The advance is built for scale. Instead of relying on bulky, custom hardware, the team created a device manufactured using the same processes behind everyday microelectronics: the chips inside computers, phones, cars, and even toasters.
Led by Jake Freedman, incoming PhD student in the Department of Electrical, Computer, and Energy Engineering; Matt Eichenfield, professor and the Karl Gustafson Endowed Chair in Quantum Engineering; and collaborators from Sandia National Laboratories, including co-senior author Nils Otterstrom, the team built a device that is tiny, powerful, and—crucially—mass-producible.
Their modulator uses microwave-frequency vibrations, oscillating billions of times per second, to manipulate laser light with remarkable precision.
Laser control breakthrough
These ultra-fast vibrations allow researchers to directly control a laser’s phase and generate new frequencies with high stability and efficiency—functions essential for quantum computing, sensing, and networking.
Among the leading quantum architectures are trapped-ion and trapped-neutral-atom systems.
These qubits store information in individual atoms, which must be addressed using laser beams tuned with extraordinary accuracy.
“Creating new copies of a laser with very exact differences in frequency is one of the most important tools for working with atom- and ion-based quantum computers,” Freedman said. “But to do that at scale, you need technology that can efficiently generate those new frequencies.”
Today’s frequency-shifting systems rely on large table-top setups that consume heavy microwave power—fine for lab demos, but impossible to scale to the hundreds of thousands of optical channels future quantum computers will require.
“You’re not going to build a quantum computer with 100,000 bulk electro-optic modulators sitting in a warehouse full of optical tables,” Eichenfield said.
“You need some much more scalable ways to manufacture them…”
The new device solves that. It consumes roughly 80 times less microwave power than many commercial modulators and produces new frequencies of light through efficient phase modulation.

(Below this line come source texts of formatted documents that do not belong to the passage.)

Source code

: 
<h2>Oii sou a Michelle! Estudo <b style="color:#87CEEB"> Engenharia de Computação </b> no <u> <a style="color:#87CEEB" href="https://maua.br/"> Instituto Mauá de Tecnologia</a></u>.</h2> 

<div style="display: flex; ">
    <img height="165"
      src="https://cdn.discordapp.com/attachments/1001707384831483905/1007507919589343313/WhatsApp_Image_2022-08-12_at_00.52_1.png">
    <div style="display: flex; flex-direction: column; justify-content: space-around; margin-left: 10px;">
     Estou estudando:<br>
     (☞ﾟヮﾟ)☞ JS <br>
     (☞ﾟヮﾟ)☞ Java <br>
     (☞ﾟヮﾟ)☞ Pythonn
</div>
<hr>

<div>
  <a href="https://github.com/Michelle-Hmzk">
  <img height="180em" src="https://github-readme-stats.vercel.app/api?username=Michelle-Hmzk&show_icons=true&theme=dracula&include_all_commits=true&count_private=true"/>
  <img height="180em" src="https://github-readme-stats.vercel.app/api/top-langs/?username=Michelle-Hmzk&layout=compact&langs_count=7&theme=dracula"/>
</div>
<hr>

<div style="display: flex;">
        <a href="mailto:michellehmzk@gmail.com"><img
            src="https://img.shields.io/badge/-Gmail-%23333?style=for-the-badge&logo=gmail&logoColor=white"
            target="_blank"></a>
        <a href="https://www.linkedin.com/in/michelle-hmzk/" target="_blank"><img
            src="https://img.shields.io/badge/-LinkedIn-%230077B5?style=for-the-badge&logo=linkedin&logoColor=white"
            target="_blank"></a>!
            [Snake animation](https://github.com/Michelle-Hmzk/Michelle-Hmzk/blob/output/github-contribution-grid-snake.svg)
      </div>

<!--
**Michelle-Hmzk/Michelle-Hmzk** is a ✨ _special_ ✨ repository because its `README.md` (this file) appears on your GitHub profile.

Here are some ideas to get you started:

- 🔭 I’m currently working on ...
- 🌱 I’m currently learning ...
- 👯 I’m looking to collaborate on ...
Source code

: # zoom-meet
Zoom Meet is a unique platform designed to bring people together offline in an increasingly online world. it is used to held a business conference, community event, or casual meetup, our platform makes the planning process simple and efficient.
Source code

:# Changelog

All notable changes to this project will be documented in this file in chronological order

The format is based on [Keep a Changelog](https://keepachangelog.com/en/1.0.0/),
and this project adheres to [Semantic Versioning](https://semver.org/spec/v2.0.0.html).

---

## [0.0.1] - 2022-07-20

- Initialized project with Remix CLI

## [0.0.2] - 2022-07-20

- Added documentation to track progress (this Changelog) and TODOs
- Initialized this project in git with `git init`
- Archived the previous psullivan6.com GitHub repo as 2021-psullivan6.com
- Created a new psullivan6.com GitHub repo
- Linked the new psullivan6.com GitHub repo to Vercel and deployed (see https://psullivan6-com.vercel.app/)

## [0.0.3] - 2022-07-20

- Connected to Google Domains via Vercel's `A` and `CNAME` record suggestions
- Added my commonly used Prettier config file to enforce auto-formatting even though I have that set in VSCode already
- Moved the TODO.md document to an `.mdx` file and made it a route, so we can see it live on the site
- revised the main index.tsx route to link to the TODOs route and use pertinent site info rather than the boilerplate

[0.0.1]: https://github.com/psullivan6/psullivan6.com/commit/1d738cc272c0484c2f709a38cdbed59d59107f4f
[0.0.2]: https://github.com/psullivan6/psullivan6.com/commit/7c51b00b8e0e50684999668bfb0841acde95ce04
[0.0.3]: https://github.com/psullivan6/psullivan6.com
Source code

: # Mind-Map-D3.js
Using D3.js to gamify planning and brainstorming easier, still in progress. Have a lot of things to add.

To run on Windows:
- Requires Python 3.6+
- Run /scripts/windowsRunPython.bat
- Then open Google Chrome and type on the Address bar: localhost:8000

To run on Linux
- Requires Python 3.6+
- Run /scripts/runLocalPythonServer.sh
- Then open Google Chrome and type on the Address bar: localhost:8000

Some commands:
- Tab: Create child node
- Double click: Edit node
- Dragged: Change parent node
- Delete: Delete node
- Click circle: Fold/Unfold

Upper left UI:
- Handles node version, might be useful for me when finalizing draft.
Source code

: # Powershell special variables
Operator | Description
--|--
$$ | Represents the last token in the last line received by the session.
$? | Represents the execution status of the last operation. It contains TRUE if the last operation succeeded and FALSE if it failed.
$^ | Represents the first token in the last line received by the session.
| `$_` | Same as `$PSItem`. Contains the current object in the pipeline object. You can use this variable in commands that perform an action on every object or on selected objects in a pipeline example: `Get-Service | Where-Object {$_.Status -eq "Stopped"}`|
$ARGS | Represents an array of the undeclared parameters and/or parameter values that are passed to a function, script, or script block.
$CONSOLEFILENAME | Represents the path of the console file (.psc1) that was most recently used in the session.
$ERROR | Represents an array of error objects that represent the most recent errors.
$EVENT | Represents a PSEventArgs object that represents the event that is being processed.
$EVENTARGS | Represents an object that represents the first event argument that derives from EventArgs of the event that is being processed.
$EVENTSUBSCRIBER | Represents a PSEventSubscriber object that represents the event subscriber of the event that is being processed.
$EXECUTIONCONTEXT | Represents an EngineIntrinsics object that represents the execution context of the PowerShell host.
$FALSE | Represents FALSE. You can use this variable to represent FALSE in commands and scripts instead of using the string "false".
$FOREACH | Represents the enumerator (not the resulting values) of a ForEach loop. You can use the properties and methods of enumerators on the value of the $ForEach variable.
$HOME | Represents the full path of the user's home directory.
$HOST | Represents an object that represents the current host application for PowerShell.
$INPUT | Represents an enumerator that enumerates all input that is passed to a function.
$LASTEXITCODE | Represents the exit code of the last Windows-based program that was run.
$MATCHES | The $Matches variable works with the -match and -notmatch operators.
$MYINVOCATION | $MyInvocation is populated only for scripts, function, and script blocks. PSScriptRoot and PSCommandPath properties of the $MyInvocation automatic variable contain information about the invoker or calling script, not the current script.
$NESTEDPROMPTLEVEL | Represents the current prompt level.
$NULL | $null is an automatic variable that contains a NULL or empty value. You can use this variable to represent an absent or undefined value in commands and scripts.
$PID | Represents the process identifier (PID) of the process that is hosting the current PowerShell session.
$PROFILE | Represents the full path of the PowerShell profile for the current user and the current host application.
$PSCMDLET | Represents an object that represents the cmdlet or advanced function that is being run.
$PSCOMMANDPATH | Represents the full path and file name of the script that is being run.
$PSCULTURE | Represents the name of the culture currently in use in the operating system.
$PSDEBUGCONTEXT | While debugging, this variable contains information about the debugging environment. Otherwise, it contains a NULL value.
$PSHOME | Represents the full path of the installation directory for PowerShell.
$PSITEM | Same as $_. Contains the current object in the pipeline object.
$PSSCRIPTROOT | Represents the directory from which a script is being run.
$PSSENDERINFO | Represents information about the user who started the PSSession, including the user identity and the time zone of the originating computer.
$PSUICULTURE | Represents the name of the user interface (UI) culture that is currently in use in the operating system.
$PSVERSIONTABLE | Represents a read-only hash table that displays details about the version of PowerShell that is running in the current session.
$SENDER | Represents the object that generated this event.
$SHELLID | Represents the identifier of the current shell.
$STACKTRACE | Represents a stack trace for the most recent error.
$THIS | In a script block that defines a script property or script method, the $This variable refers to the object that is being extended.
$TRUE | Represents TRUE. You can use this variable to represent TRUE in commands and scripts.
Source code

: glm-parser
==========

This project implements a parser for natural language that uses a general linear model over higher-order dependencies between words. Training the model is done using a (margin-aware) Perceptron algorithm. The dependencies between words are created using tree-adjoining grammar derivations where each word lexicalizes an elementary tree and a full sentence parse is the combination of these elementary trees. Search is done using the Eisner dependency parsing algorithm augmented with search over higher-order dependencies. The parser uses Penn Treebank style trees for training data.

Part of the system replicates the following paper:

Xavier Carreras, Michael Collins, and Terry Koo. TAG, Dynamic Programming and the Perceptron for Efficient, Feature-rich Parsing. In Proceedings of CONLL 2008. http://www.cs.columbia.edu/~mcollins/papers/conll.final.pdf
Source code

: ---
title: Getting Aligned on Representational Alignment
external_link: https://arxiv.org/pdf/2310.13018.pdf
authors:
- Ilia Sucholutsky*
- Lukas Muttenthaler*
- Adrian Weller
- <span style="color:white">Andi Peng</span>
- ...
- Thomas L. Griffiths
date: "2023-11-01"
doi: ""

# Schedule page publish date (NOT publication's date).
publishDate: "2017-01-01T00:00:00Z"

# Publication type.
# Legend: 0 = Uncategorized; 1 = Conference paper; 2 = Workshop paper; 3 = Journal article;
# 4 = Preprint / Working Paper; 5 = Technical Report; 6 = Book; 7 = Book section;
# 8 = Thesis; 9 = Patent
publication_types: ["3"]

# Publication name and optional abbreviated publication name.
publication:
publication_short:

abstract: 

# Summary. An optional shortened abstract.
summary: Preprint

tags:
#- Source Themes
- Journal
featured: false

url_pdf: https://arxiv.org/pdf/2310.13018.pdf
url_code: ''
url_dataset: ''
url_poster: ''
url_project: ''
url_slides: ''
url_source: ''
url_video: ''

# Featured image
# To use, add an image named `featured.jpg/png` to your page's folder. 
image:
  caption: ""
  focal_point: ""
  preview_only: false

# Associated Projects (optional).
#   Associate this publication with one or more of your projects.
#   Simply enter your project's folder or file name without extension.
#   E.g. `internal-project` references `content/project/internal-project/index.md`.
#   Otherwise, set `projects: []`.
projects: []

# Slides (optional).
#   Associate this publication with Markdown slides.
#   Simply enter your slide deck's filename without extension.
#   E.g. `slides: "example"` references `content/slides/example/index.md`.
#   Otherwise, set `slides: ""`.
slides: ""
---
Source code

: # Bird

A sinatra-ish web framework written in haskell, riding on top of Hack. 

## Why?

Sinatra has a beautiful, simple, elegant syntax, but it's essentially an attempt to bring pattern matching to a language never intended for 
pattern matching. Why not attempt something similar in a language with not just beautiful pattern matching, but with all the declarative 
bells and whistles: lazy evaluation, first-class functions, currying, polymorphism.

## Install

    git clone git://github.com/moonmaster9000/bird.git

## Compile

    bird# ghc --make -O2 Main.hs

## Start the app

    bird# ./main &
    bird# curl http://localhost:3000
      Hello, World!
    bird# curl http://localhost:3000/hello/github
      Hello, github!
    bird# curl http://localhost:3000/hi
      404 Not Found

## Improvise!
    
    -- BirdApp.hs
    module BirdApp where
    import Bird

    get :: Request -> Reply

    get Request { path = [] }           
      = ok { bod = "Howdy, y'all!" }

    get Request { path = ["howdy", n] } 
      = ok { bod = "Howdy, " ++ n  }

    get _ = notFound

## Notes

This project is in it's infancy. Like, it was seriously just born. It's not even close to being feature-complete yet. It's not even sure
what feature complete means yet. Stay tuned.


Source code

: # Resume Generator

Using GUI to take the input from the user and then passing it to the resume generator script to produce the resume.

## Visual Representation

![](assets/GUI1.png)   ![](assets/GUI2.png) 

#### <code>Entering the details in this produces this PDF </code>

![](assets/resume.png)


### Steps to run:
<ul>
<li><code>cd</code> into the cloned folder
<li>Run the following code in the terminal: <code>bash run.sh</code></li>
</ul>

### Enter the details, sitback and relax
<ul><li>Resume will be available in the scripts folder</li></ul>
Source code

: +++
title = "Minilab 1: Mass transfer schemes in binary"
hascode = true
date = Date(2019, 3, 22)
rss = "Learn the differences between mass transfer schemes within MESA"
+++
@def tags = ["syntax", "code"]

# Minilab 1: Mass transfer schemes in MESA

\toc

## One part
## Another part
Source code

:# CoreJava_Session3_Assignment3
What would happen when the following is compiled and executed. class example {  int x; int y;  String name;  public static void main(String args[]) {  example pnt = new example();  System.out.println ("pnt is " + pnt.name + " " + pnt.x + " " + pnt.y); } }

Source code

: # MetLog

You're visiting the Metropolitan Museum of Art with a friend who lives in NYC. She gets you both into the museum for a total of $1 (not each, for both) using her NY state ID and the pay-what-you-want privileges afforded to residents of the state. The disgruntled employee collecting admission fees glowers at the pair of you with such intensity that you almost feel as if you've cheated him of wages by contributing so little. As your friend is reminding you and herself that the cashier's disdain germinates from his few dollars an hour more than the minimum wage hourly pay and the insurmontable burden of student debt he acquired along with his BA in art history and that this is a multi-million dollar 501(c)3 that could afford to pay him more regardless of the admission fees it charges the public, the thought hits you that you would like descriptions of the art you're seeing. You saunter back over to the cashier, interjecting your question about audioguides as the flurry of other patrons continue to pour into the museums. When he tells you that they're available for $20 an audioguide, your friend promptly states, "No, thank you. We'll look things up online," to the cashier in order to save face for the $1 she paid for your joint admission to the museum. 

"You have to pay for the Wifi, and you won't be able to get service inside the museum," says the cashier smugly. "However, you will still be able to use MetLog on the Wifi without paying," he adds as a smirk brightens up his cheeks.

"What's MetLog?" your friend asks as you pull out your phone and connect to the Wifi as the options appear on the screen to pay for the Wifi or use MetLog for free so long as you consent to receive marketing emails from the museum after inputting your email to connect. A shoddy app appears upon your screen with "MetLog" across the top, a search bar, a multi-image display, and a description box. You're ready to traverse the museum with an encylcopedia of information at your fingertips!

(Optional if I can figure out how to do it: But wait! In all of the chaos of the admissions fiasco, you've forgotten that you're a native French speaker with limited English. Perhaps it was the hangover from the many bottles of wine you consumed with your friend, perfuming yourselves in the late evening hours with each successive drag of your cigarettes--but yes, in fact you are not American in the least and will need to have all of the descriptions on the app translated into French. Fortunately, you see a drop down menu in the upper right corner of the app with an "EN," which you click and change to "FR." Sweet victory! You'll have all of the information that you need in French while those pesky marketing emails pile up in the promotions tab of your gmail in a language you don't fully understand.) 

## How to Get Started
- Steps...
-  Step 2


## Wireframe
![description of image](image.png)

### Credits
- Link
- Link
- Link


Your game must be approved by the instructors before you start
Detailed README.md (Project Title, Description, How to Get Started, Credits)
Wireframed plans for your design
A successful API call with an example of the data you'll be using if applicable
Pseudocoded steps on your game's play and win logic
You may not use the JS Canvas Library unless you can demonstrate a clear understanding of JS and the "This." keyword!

Lower power means less heat, allowing many more channels to sit side by side—even on a single microchip.
Fab-made for scale
One of the most important elements of the breakthrough is how it’s made: entirely in a semiconductor foundry.
“CMOS fabrication is the most scalable technology humans have ever invented,” Eichenfield said. “So, by using CMOS fabrication, in the future, we can produce thousands or even millions of identical versions of our photonic devices…”
According to Otterstrom, the team has taken devices that were “previously expensive and power hungry” and made them far more efficient and compact. “We’re helping to push optics into its own ‘transistor revolution,” he said.
Next, the researchers are building integrated photonic circuits that combine frequency generation, filtering, and pulse-carving on the same chip.
“This device is one of the final pieces of the puzzle,” Freedman said. “We’re getting close to a truly scalable photonic platform capable of controlling very large numbers of qubits.”
The work was supported by the U.S. Department of Energy through the Quantum Systems Accelerator program.
The study appears in the journal Nature Communications.